Per chi si aspettava un grande inno al sapere scientifico, la risposta
di quegli uomini di scienza fu una vera delusione. Ne riporto alcune righe.
"Quando è nata Silicon Valley, non esistevano gli specialisti della Silicon Valley. Gli inventori più audaci di nuovi sistemi, nuove macchine, nuovi giochi, nuovi programmi, furono matematici e filosofi, qualche volta laureati in storia, qualche volta in materie classiche. Intelligenza e fantasia si sono rapidamente adattate ai requisiti tecnici di quel lavoro. Il contrario è quasi impossibile... Cosa dobbiamo dunque dire ai giovani? Dobbiamo dire che si deve studiare la storia, sotto pena di non capire il presente e di essere ciechi al futuro. Dobbiamo dire di studiare lingua e letteratura... perché è sempre più importante comunicare in modo accurato, capire se stessi e farsi capire dagli altri.
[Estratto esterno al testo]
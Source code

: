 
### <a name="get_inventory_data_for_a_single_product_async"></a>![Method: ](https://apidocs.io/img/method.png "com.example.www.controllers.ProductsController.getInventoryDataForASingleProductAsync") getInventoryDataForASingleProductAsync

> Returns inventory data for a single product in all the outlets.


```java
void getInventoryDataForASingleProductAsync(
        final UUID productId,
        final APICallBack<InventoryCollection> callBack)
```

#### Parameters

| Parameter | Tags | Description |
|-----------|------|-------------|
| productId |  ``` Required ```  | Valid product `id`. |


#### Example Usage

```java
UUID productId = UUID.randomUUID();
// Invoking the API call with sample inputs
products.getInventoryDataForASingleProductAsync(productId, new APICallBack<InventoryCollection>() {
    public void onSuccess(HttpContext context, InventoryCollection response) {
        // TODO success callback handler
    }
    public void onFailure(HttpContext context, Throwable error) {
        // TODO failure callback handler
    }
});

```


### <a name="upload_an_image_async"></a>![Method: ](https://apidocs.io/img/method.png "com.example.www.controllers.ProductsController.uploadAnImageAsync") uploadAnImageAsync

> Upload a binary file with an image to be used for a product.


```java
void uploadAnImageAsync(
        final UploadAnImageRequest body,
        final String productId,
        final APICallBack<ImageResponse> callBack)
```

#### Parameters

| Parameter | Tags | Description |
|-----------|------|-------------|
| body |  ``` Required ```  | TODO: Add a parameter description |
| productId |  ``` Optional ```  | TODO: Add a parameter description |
Dobbiamo raccomandare di studiare filosofia... perché senza la capacità di analisi e di sintesi non si può dirigere e non si può eseguire bene alcun lavoro. Dobbiamo raccomandare di avvicinare i giovani alla scienza con spirito umanistico, in modo che le visioni di insieme, i modelli di civiltà precedano i campi specifici, e che il giovane, come un viaggiatore in un percorso difficile, non perda mai il riferimento del posto in cui si trova e del punto verso il quale sta andando".
Nota: questo documento non ha avuto in Italia la minima diffusione. All'ultimo congresso dell'Associazione per l'insegnamento della Fisica (Udine, ottobre '92) non uno dei presenti in sala ne aveva sentito parlare.
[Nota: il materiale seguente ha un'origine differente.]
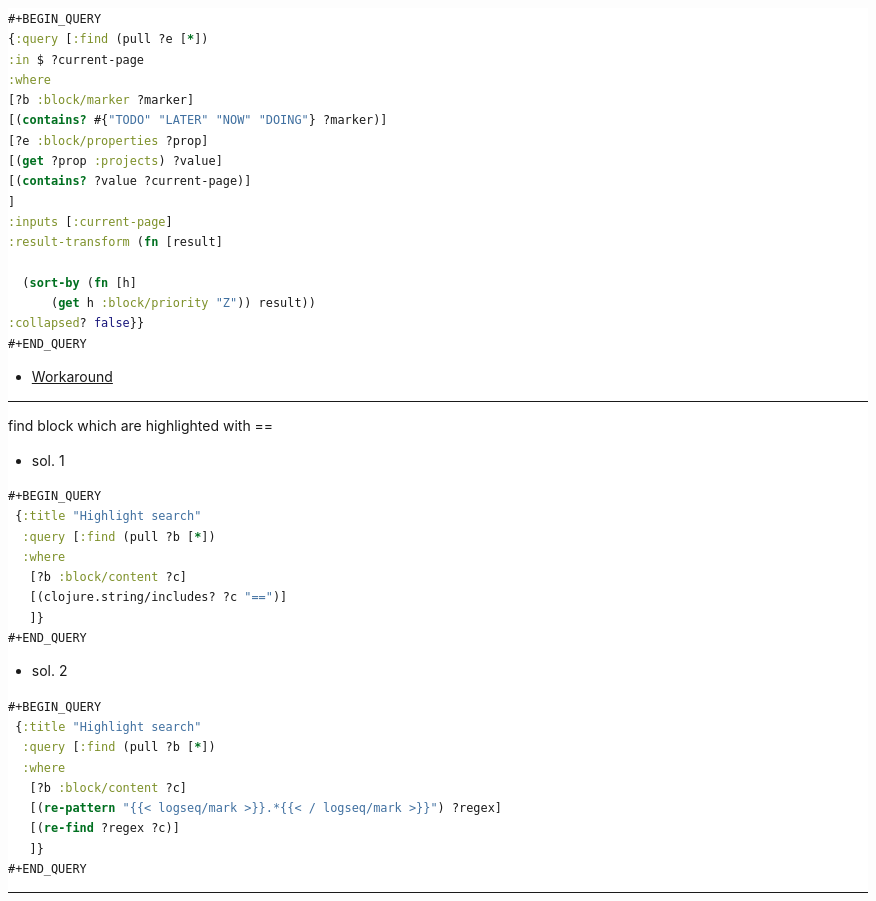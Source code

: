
 ```clojure
#+BEGIN_QUERY
{:query [:find (pull ?e [*])
:in $ ?current-page
:where
[?b :block/marker ?marker]
[(contains? #{"TODO" "LATER" "NOW" "DOING"} ?marker)]
[?e :block/properties ?prop]
[(get ?prop :projects) ?value]
[(contains? ?value ?current-page)]
]
:inputs [:current-page]
:result-transform (fn [result]

  (sort-by (fn [h]
      (get h :block/priority "Z")) result))
:collapsed? false}}
#+END_QUERY
```

  + [Workaround](https://github.com/logseq/logseq/issues/4206#issuecomment-1038279559)

---

find block which are highlighted with ==


  + sol. 1

```clojure
#+BEGIN_QUERY
 {:title "Highlight search"
  :query [:find (pull ?b [*])
  :where
   [?b :block/content ?c]
   [(clojure.string/includes? ?c "==")]
   ]}
#+END_QUERY
```

  + sol. 2

```clojure
#+BEGIN_QUERY
 {:title "Highlight search"
  :query [:find (pull ?b [*])
  :where
   [?b :block/content ?c]
   [(re-pattern "{{< logseq/mark >}}.*{{< / logseq/mark >}}") ?regex]
   [(re-find ?regex ?c)]
   ]}
#+END_QUERY
```

---
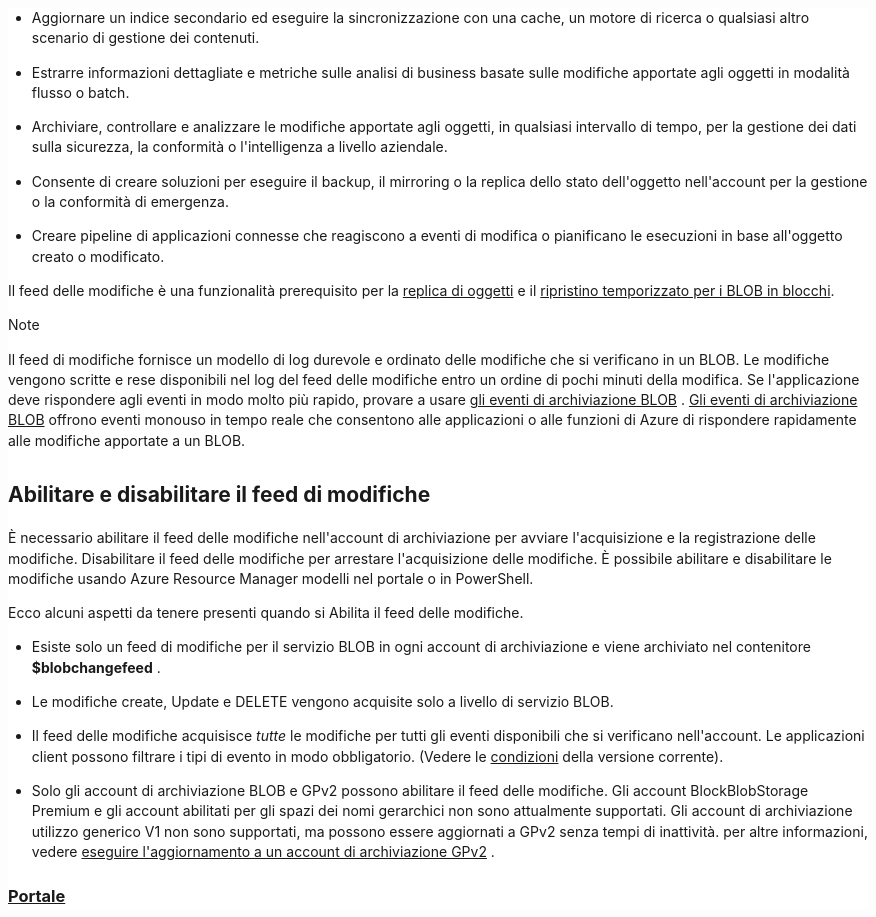   - Aggiornare un indice secondario ed eseguire la sincronizzazione con una cache, un motore di ricerca o qualsiasi altro scenario di gestione dei contenuti.
  
  - Estrarre informazioni dettagliate e metriche sulle analisi di business basate sulle modifiche apportate agli oggetti in modalità flusso o batch.
  
  - Archiviare, controllare e analizzare le modifiche apportate agli oggetti, in qualsiasi intervallo di tempo, per la gestione dei dati sulla sicurezza, la conformità o l'intelligenza a livello aziendale.

  - Consente di creare soluzioni per eseguire il backup, il mirroring o la replica dello stato dell'oggetto nell'account per la gestione o la conformità di emergenza.

  - Creare pipeline di applicazioni connesse che reagiscono a eventi di modifica o pianificano le esecuzioni in base all'oggetto creato o modificato.
  
Il feed delle modifiche è una funzionalità prerequisito per la [replica di oggetti](object-replication-overview.md) e il [ripristino temporizzato per i BLOB in blocchi](point-in-time-restore-overview.md).

> [!NOTE]
> Il feed di modifiche fornisce un modello di log durevole e ordinato delle modifiche che si verificano in un BLOB. Le modifiche vengono scritte e rese disponibili nel log del feed delle modifiche entro un ordine di pochi minuti della modifica. Se l'applicazione deve rispondere agli eventi in modo molto più rapido, provare a usare [gli eventi di archiviazione BLOB](storage-blob-event-overview.md) . [Gli eventi di archiviazione BLOB](storage-blob-event-overview.md) offrono eventi monouso in tempo reale che consentono alle applicazioni o alle funzioni di Azure di rispondere rapidamente alle modifiche apportate a un BLOB. 

## <a name="enable-and-disable-the-change-feed"></a>Abilitare e disabilitare il feed di modifiche

È necessario abilitare il feed delle modifiche nell'account di archiviazione per avviare l'acquisizione e la registrazione delle modifiche. Disabilitare il feed delle modifiche per arrestare l'acquisizione delle modifiche. È possibile abilitare e disabilitare le modifiche usando Azure Resource Manager modelli nel portale o in PowerShell.

Ecco alcuni aspetti da tenere presenti quando si Abilita il feed delle modifiche.

- Esiste solo un feed di modifiche per il servizio BLOB in ogni account di archiviazione e viene archiviato nel contenitore **$blobchangefeed** .

- Le modifiche create, Update e DELETE vengono acquisite solo a livello di servizio BLOB.

- Il feed delle modifiche acquisisce *tutte* le modifiche per tutti gli eventi disponibili che si verificano nell'account. Le applicazioni client possono filtrare i tipi di evento in modo obbligatorio. (Vedere le [condizioni](#conditions) della versione corrente).

- Solo gli account di archiviazione BLOB e GPv2 possono abilitare il feed delle modifiche. Gli account BlockBlobStorage Premium e gli account abilitati per gli spazi dei nomi gerarchici non sono attualmente supportati. Gli account di archiviazione utilizzo generico V1 non sono supportati, ma possono essere aggiornati a GPv2 senza tempi di inattività. per altre informazioni, vedere [eseguire l'aggiornamento a un account di archiviazione GPv2](../common/storage-account-upgrade.md) .

### <a name="portal"></a>[Portale](#tab/azure-portal)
L’esperienza lo smentisce in modo clamoroso, ma si continua a proclamare che solo con un’attività di laboratorio si impara la fisica.
L'elogio dell'attività pratica nella didattica delle discipline scientifiche
rappresenta, come suol dirsi, un classico. Intendiamoci: che sul mondo della didattica
gravi una spessa coltre di pregiudizi e luoghi comuni di ogni genere, è un
fatto assodato (basti pensare al variopinto scatolone vuoto dell'interdisciplinarità).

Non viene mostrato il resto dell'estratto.